The Utah Supreme Court has issued a 4-1 ruling upholding state laws against polygamy, but I haven't had a chance to read it since the opinion is 85 pages long, the dissent is 37 pages, and I just learned about it this second in the Salt Lake City Tribune.
The odd thing about this case is that the plaintiff, Rodney Holm, was not married to his second wife. Instead, the fundamentalist Mormon was "spiritually married" to "wife" number two, and had held some kind of elaborate commitment ceremony back in 1998 when he was 32 and she was 16.
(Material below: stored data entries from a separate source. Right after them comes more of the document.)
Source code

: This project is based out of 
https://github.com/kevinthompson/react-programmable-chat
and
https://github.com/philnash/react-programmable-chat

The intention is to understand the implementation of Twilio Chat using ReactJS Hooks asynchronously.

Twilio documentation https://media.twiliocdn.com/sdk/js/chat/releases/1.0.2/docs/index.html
He sounds to me like a cult member sex offender (I watched Anderson Cooper's expose on the fundamentalist Mormons the other night), but how can you convict the man of bigamy? Doesn't bigamy require two purportedly legal marriages, complete with licenses and so forth? Is it a crime to have a mistress in Utah---assuming she's over 18? Are same sex couples legally married (albeit unrecognized) if they have a commitment ceremony in Orem?
Polygamy, and its weak sister, bigamy, is on our radar these days thanks to the amount of simplistic press devoted to the subject in an effort to draw an analogy to same sex marriage. The government has a zillion legitimate reasons to restrict marriage to two people, but not one good reason to limit marriage to a man and a woman. But does that stop the mindless comparisons? Mais non! So, get ready for the media to take another slimy slide down the slippery slope thanks to this decision.
In other Utah news, a lower court has ruled that the state's constitutional amendment banning same sex marriage does not prevent employers from offering domestic partner benefits. That decision came in a challenge to Salt Lake City's reciprocal beneficiaries plan, a program that allows unmarried city workers to insure a special adult in their household, whether it be a parent or a partner. The city's health insurance administrator requested a declaratory judgment to clarify whether the scheme was legal under the 2004 amendment and other statutes. It is.
Lambda Owes Me a Margarita
Last night (Tuesday, if you must know), just as I was preparing to call it a day and head for happy hour, Lambda Legal announced an unexpected victory in a technical challenge to Georgia's marriage amendment. I say unexpected, because I personally didn't expect it and I'm writing this column. With the exception of a lower court decision in Louisiana in 2004, we've lost all the cases using this particular legal argument, including the overall effort in Louisiana since the Louisiana Supreme Court quickly overturned the aforementioned lower court ruling.
The argument in question is based on the idea that voters may not be presented with a single measure that involves two separate subjects. Every state has some version of this rule (I think) and advocates have pointed out that several state amendments or proposals force the electorate to make two decisions at once. First, will marriage be restricted to a man and a woman? And second, will same sex couples be eligible for civil unions or domestic partner rights?
The Florida high court recently ruled that a multifaceted proposed amendment was just fine and could continue its torturous journey to the 2008 ballot. But in Georgia, a judge in Atlanta's Fulton County decided that, indeed, the amendment passed in 2004 violated the single subject rule and was unconstitutionally enacted. Her ruling will likely be appealed directly to the Georgia Supreme Court.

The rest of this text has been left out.